Edge computing could push the cloud to the fringe - tzury
https://techcrunch.com/2017/08/03/edge-computing-could-push-the-cloud-to-the-fringe/
======
jackfraser
First of all, this guy seems like he watched the last season of Silicon Valley
and took it too seriously (perhaps due to having his firm name-dropped, who
knows).

> As Levine puts it, “Think about a self-driving car, it’s effectively a data
> center on wheels, and a drone is a data center with wings and a robot is a
> data center with arms and legs and a [ship] is a floating data center…”

A self-driving car is not a datacentre. It will have a few computers, sure,
but a datacentre is a distinct class of entity featuring hundreds of highly-
available, enterprise grade computers; the self-driving cars that will
ultimately succeed will have automotive grade machines, built to the lowest
possible standard and price that meets quality and reliability requirements as
defined by the DoT and the warranty department.

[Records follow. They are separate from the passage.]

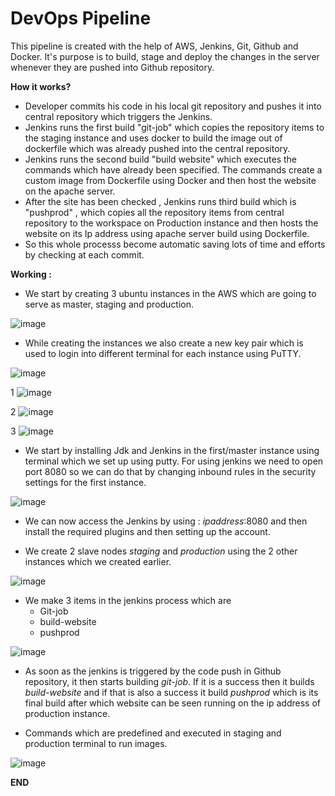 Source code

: # DevOps Pipeline
This pipeline is created with the help of AWS, Jenkins, Git, Github and Docker. 
It's purpose is to build, stage and deploy the changes in the server whenever they are pushed into Github repository.

**How it works?**
- Developer commits his code in his local git repository and pushes it into central repository which triggers the Jenkins. 
- Jenkins runs the first build "git-job" which copies the repository items to the staging instance and uses docker to build the image out of dockerfile which was already pushed into the central repository.
- Jenkins runs the second build "build website" which executes the commands which have already been specified. The commands create a custom image from Dockerfile using Docker and then host the website on the apache server.
- After the site has been checked , Jenkins runs third build which is "pushprod" , which copies all the repository items from central repository to the workspace on Production instance and then hosts the website on its Ip address using apache server build using Dockerfile. 
- So this whole processs become automatic saving lots of time and efforts by checking at each commit.


**Working :** 

- We start by creating 3 ubuntu instances in the AWS which are going to serve as master, staging and production.

![image](https://user-images.githubusercontent.com/63492805/165736868-4e2d92ab-1407-49ab-9605-0a96666f6b3f.png)


- While creating the instances we also create a new key pair which is used to login into different terminal for each instance using PuTTY.

![image](https://user-images.githubusercontent.com/63492805/165737069-e75566dc-8432-4ddf-b302-7bcdb72bfda8.png)

1
![image](https://user-images.githubusercontent.com/63492805/165738795-d239d28d-a4db-4e92-8760-00a0a013a520.png)

2
![image](https://user-images.githubusercontent.com/63492805/165738815-cbb16870-fab3-45dc-babf-a3103da4a099.png)

3
![image](https://user-images.githubusercontent.com/63492805/165738852-cfc3166a-0fbd-4227-8a6f-946de8f76008.png)


- We start by installing Jdk and Jenkins in the first/master instance using terminal which we set up using putty. For using jenkins we need to open port 8080 so we can do that by changing inbound rules in the security settings for the first instance.

![image](https://user-images.githubusercontent.com/63492805/165736943-c01169f1-5ef7-4194-a7a4-d81457bb15d1.png)


- We can now access the Jenkins by using : _ipaddress_:8080 and then install the required plugins and then setting up the account.

- We create 2 slave nodes _staging_ and _production_ using the 2 other instances which we created earlier.

![image](https://user-images.githubusercontent.com/63492805/165737287-bec0594d-197c-4c0d-8616-e58050e686cc.png)

- We make 3 items in the jenkins process which are 
  - Git-job
  - build-website
  - pushprod

![image](https://user-images.githubusercontent.com/63492805/165737145-b0608413-8632-42a2-803a-1681220c7be8.png)

- As soon as the jenkins is triggered by the code push in Github repository, it then starts building _git-job_. If it is a success then it builds _build-website_ and if that is also a success it build _pushprod_ which is its final build after which website can be seen running on the ip address of production instance.

- Commands which are predefined and executed in staging and production terminal to run images.

![image](https://user-images.githubusercontent.com/63492805/165737589-f5d7c934-9e9b-430e-88c9-53470e845f4f.png)


__END__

A drone is not a datacentre with wings. It has the least it can possibly have
aboard, because it needs to use as little electricity as possible for
computing so that most of it can be used for spinning motors. While some
drones do have multicore CPUs and GPUs on board, if anything we'll likely see
improvements in wireless that enable that kind of tech to be pushed back to
base stations / controllers / phones, so as to free up more precious battery
for flying.

Now, a ship I'll believe - you do need racks of servers on a cruise ship, for
sure, especially given the fact that it's going to be away from a reliable
network connection for ages at a time. However, it's not doing the same thing
as the cloud; it's got to be reliable as hell with minimal IT staff on hand to
deal with it, which means imaged machines running simple, basic things that
can be trusted without having to have techs use expensive satellite data to
fix it remotely.

While there's some logic to the circular nature of centralized vs. distributed
communication, packaging this up and branding it as "edge computing" strikes
me less as a true observation or prediction, and more as someone who's spent
too much time thinking about things through a marketing lens.